Reality has had a hard time of it during the past decade or so.

The vast proliferation of information on the internet made it more difficult to distinguish the reliable from the halfbaked. Social media has made things exponentially worse, creating intellectual cocoons impenetrable by facts or by inconvenient dissent. Then came the deluge: bots and trolls, “fake news,” “alternative facts,” a distasteful stew of dissembling and distortion too extreme even to be called Orwellian.

Yet reality doesn’t go away.

To be clear, philosophical debates about the nature of reality have a long and distinguished tradition. From Heraclitus to Bishop Berkeley to Timothy Leary, intellectuals and quasi-intellectuals have been arguing about what is and is not “real” for centuries. Samuel Johnson’s refutation of Berkeley’s immaterialism by kicking a stone is among the more famous Samuel Johnson anecdotes. (There are many. I recommend them.)

There is, however, an important distinction between these philosophical debates and what we are witnessing today. However heated the disagreements between supporters of Plato and Aristotle or Descartes and Hume about what constitutes “reality,” these arguments never truly formed the basis of public policy. For the most part, the assumption has been that what we see and hear, what rigorous scientific research tells us is true, should be at least the starting point for discussions of how we conduct ourselves as a society.

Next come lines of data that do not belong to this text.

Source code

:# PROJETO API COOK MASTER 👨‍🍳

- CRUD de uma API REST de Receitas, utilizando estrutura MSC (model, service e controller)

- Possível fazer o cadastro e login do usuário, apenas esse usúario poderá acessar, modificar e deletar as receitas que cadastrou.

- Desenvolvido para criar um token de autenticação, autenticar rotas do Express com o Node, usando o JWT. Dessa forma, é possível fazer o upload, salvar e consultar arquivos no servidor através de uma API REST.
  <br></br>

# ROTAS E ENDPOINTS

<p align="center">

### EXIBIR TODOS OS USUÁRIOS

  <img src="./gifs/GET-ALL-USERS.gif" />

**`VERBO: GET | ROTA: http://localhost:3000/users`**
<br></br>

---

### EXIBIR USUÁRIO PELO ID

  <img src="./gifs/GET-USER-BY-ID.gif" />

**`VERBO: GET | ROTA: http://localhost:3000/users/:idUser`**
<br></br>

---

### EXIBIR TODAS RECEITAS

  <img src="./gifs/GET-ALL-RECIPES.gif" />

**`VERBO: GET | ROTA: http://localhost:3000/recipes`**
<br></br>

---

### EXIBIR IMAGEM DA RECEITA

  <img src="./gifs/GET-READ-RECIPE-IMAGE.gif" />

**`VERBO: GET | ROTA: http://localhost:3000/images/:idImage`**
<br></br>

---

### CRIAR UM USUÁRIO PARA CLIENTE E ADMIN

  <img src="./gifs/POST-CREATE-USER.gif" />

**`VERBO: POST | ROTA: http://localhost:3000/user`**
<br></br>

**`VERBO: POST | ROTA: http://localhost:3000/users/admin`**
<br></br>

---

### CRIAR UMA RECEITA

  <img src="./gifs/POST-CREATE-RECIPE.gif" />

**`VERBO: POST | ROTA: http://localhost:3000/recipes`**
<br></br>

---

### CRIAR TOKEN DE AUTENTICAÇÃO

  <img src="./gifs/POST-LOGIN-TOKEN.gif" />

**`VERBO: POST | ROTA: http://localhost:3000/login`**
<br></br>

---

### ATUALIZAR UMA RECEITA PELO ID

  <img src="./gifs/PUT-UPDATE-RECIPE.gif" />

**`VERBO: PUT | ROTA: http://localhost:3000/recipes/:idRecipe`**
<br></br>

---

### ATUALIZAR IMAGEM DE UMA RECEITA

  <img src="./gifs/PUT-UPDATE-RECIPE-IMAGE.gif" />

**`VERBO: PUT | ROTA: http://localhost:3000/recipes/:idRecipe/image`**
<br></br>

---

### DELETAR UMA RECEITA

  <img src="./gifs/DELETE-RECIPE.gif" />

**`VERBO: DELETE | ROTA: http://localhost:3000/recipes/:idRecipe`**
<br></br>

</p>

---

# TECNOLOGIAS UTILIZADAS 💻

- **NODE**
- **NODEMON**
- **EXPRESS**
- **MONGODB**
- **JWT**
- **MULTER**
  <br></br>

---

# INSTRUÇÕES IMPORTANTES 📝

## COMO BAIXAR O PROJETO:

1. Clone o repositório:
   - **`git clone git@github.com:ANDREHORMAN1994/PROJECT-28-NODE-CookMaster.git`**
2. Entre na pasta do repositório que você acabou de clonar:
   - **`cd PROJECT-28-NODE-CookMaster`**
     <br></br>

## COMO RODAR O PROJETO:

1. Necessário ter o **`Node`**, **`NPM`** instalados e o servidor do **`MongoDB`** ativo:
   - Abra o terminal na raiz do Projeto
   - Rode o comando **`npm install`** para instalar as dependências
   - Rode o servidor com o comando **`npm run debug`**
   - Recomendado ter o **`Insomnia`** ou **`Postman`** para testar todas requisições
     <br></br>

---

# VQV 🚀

Yes, there have been exceptions: the Catholic Church’s prohibition against the Copernican theory of the earth’s motion; Joseph Goebbels’s assertion that “when one lies, one should lie big, and stick to it.” But these are not among the highlights of human history or models for how to behave in a democracy.

The crumbling of a consensus about what constitutes reality is affecting our politics and our public discourse in numerous ways, but without question the most consequential impact is on our discussions of and response to climate change. There is overwhelming scientific consensus about the fact that human behavior is affecting the earth’s climate in ways that are already being felt and that are likely, if unchecked, to prove catastrophic. Yet confronted by the most serious existential threat in human history—I do not consider this an exaggeration—we cannot even seem to agree as a society that the threat exists, let along formulate policies to address it.

Which brings me to some observations about the proper work of a college.

Learning to distinguish between opinion and argument, to discover and present reliable evidence, to bring a rigorously critical mindset to the examination of complex ideas, has always been an important component of a serious education. It is today, if anything, more important. A student leaving a college at this moment unequipped to differentiate between facts and fiction, between lies and truth, is being sent into the world unprepared to function effectively as a professional or even as a citizen.

This does not mean that colleges should try to inculcate in students a particular worldview—quite the opposite. It means they should provide students with the tools and capacities to develop informed worldviews of their own. It means that students should be able to distinguish between the assertion that “something is so because I claim it to be so” and “something is so on the basis of this set of reliable evidence.”

I sense that it is harder than ever before for today’s students to make this latter distinction: not because they are less discriminating, but because they have to navigate a minefield of disinformation and deception and unsupported opinion that simply did not exist in the days when I responded to an assignment by heading to the card catalogue in the library.

Try doing a Google search for “global warming.” The first “video from the web” that appears is one from Fox News in which Mark Levin makes the case that global warming is a fiction. People much smarter than I am can probably explain how that video ended up first, but, whatever the cause, this is the world of information our students must learn to navigate. Perhaps in the end they will decide to agree with Mark Levin, but they should at least have the capacity to contextualize his views within the broader scientific consensus about climate change.

(By the way, Google “migrant caravan” and the first story that appears is also from Fox News. I invite you to try your own search engine experiment.)

Right now a substantial portion of the American population seems to have stopped believing in reality. The good news is that, as the writer Philip K. Dick reminds us, reality will not go away.

The bad news? Reality will not go away.

Brian Rosenberg is president of Macalester College.